─── DATASET EXCERPTS ───

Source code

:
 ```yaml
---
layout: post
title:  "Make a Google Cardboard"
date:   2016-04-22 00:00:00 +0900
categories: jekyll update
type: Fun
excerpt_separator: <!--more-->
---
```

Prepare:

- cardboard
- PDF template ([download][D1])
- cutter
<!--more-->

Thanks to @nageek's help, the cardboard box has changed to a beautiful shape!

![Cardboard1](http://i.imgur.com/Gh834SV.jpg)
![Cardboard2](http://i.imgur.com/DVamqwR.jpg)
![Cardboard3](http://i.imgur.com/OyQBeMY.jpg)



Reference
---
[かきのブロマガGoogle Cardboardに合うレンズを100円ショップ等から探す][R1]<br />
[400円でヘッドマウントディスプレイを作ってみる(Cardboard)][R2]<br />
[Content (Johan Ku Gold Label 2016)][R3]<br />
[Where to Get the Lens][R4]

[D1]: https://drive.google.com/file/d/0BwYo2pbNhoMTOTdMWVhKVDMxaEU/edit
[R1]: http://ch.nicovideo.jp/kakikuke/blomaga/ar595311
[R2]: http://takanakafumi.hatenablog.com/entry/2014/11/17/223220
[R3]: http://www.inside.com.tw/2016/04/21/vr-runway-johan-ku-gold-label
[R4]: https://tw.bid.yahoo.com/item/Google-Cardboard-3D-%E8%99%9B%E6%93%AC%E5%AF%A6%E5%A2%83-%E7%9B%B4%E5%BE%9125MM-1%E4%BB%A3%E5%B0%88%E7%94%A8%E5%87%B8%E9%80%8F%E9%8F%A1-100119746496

───

## TO DO
Each line in the data where the string "imgur" occurs should be identified and copied.

## YOUR RESPONSE
![Cardboard1](http://i.imgur.com/Gh834SV.jpg)
![Cardboard2](http://i.imgur.com/DVamqwR.jpg)
![Cardboard3](http://i.imgur.com/OyQBeMY.jpg)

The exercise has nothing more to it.